Find the line with "### Arcane Abeyance" in the records below. Copy it and every line after it, up to and including the line with "I decide the".
*** Data to examine ***
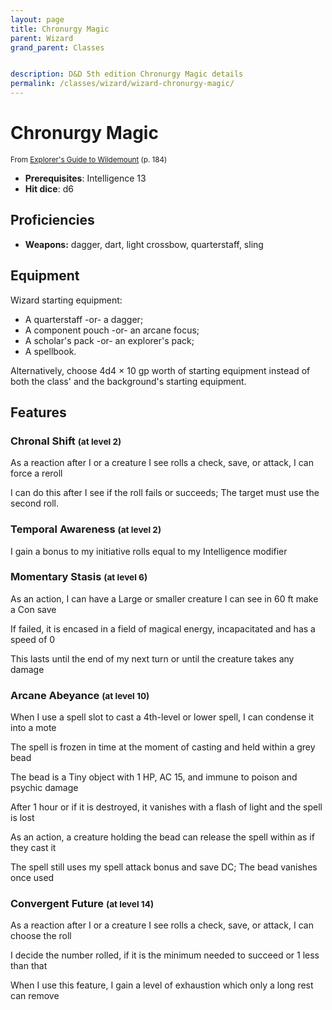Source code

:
 ```yaml
---
layout: page
title: Chronurgy Magic
parent: Wizard
grand_parent: Classes


description: D&D 5th edition Chronurgy Magic details
permalink: /classes/wizard/wizard-chronurgy-magic/
---
```


# Chronurgy Magic

<small>From <a target="_blank" href="https://dnd.wizards.com/products/wildemount">Explorer's Guide to Wildemount</a> (p. 184)</small>

- **Prerequisites**: Intelligence 13
- **Hit dice**: d6

## Proficiencies

- **Weapons:** dagger, dart, light crossbow, quarterstaff, sling

## Equipment


Wizard starting equipment:

- A quarterstaff -or- a dagger;
- A component pouch -or- an arcane focus;
- A scholar's pack -or- an explorer's pack;
- A spellbook.

Alternatively, choose 4d4 × 10 gp worth of starting equipment instead of both the class' and the background's starting equipment.


## Features

### Chronal Shift <small>(at level 2)</small>


As a reaction after I or a creature I see rolls a check, save, or attack, I can force a reroll

I can do this after I see if the roll fails or succeeds; The target must use the second roll.



### Temporal Awareness <small>(at level 2)</small>


I gain a bonus to my initiative rolls equal to my Intelligence modifier



### Momentary Stasis <small>(at level 6)</small>


As an action, I can have a Large or smaller creature I can see in 60 ft make a Con save

If failed, it is encased in a field of magical energy, incapacitated and has a speed of 0

This lasts until the end of my next turn or until the creature takes any damage



### Arcane Abeyance <small>(at level 10)</small>


When I use a spell slot to cast a 4th-level or lower spell, I can condense it into a mote

The spell is frozen in time at the moment of casting and held within a grey bead

The bead is a Tiny object with 1 HP, AC 15, and immune to poison and psychic damage

After 1 hour or if it is destroyed, it vanishes with a flash of light and the spell is lost

As an action, a creature holding the bead can release the spell within as if they cast it

The spell still uses my spell attack bonus and save DC; The bead vanishes once used



### Convergent Future <small>(at level 14)</small>


As a reaction after I or a creature I see rolls a check, save, or attack, I can choose the roll

I decide the number rolled, if it is the minimum needed to succeed or 1 less than that

When I use this feature, I gain a level of exhaustion which only a long rest can remove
*** End of Data to examine ***
## Response below
### Arcane Abeyance <small>(at level 10)</small>


When I use a spell slot to cast a 4th-level or lower spell, I can condense it into a mote

The spell is frozen in time at the moment of casting and held within a grey bead

The bead is a Tiny object with 1 HP, AC 15, and immune to poison and psychic damage

After 1 hour or if it is destroyed, it vanishes with a flash of light and the spell is lost

As an action, a creature holding the bead can release the spell within as if they cast it

The spell still uses my spell attack bonus and save DC; The bead vanishes once used



### Convergent Future <small>(at level 14)</small>


As a reaction after I or a creature I see rolls a check, save, or attack, I can choose the roll

I decide the number rolled, if it is the minimum needed to succeed or 1 less than that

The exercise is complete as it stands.